Diminuer la violence dans les écoles par le recours à la vidéosurveillance
Voilà le projet entamé à l’automne 2013 par la Commission scolaire Marguerite-Bourgeois de Montréal qui envisageait, sur une période de trois ans, d’installer près de 900 caméras de surveillance dans ses écoles primaires et secondaires. Le motif derrière cet investissement massif? Contrer la violence. Un bien grand mot, mais encore? Selon la direction de la commission scolaire, il s’agit d’une demande qui émanerait des directions d’école elles-mêmes dans le but de diminuer le vandalisme, la vente de drogue, identifier les visiteurs à la porte, etc. Les inquiétudes soulevées par les directions font notamment référence à la tuerie de l’école Sandy Hook à Newtown aux États-Unis, où rappelons-le, un individu armé s’était introduit dans l’école primaire et avait causé la mort de 26 personnes.
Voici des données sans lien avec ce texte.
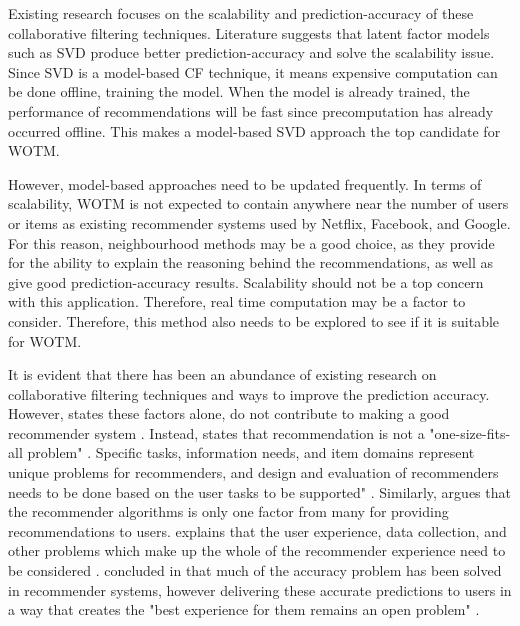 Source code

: Existing research focuses on the scalability and prediction-accuracy of these collaborative filtering techniques. Literature suggests that latent factor models such as SVD produce better prediction-accuracy and solve the scalability issue. Since SVD is a model-based CF technique, it means expensive computation can be done offline, training the model. When the model is already trained, the performance of recommendations will be fast since precomputation has already occurred offline. This makes a model-based SVD approach the top candidate for WOTM. 

However, model-based approaches need to be updated frequently. In terms of scalability, WOTM is not expected to contain anywhere near the number of users or items as existing recommender systems used by Netflix, Facebook, and Google. For this reason, neighbourhood methods may be a good choice, as they provide for the ability to explain the reasoning behind the recommendations, as well as give good prediction-accuracy results. Scalability should not be a top concern with this application. Therefore, real time computation may be a factor to consider. Therefore, this method also needs to be explored to see if it is suitable for WOTM.

It is evident that there has been an abundance of existing research on collaborative filtering techniques and ways to improve the prediction accuracy. However, \citeauthor{schafer2007collaborative} states these factors alone, do not contribute to making a good recommender system \cite{schafer2007collaborative}. Instead, \citeauthor{schafer2007collaborative} states that recommendation is not a "one-size-fits-all problem"  \cite{schafer2007collaborative}. Specific tasks, information needs, and item domains represent unique problems for recommenders, and design and evaluation of recommenders needs to be done based on the user tasks to be supported" \cite{schafer2007collaborative}. Similarly, \citeauthor{martin2009recsys} argues that the recommender algorithms is only one factor from many for providing recommendations to users. \citeauthor{martin2009recsys} explains that the user experience, data collection, and other problems which make up the whole of the recommender experience need to be considered \cite{schafer2007collaborative, martin2009recsys}. \citeauthor{interface} concluded in \cite{interface} that much of the accuracy problem has been solved in recommender systems, however delivering these accurate predictions to users in a way that creates the "best experience for them remains an open problem" \cite{interface}.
Aujourd’hui, la vidéosurveillance fait partie de notre quotidien sans que nous en soyons toujours pleinement conscients, principalement en raison du nombre sans cesse grandissant d’endroits publics où l’on retrouve ce type de technologie (centres commerciaux, universités, banques, dépanneurs, etc.). Dans ce projet, il est prévu que les écoles primaires bénéficieront de 6 caméras par établissement, qui seront principalement situées à l’extérieur, tandis que les écoles secondaires verront ce nombre chiffré à 35 caméras qui seront positionnées tant à l’intérieur qu’à l’extérieur. Bien entendu, les caméras ne peuvent être installées aléatoirement par n’importe quel fournisseur de service. Il y a des règles à respecter, notamment en matière d’accès à l’information : l’affichage doit être présent pour indiquer que les lieux sont sous vidéosurveillance (Commission d’accès à l’information). Il est également stipulé que les établissements devront identifier et cibler clairement à quels problèmes précis ils souhaitent s’attaquer et doivent également démontrer que la vidéosurveillance règlera ces problèmes. Tel qu’il est exprimé par la Commission d’accès à l’information : « […] les institutions doivent être en mesure d’établir que l’objectif poursuivi par l’usage de la vidéosurveillance est suffisamment important pour justifier la cueillette de renseignements personnels ». De plus, « les lieux ciblés doivent, notamment, être reconnus comme étant des espaces criminogènes ». Finalement, la Commission mentionne dans un document édictant les règles d’utilisation que l’usage de la vidéosurveillance doit être une option de dernier recours considérant que la présence d’agents de sécurité ou autres mesures de surveillance humaine n’a eu aucun effet sur la problématique ciblée.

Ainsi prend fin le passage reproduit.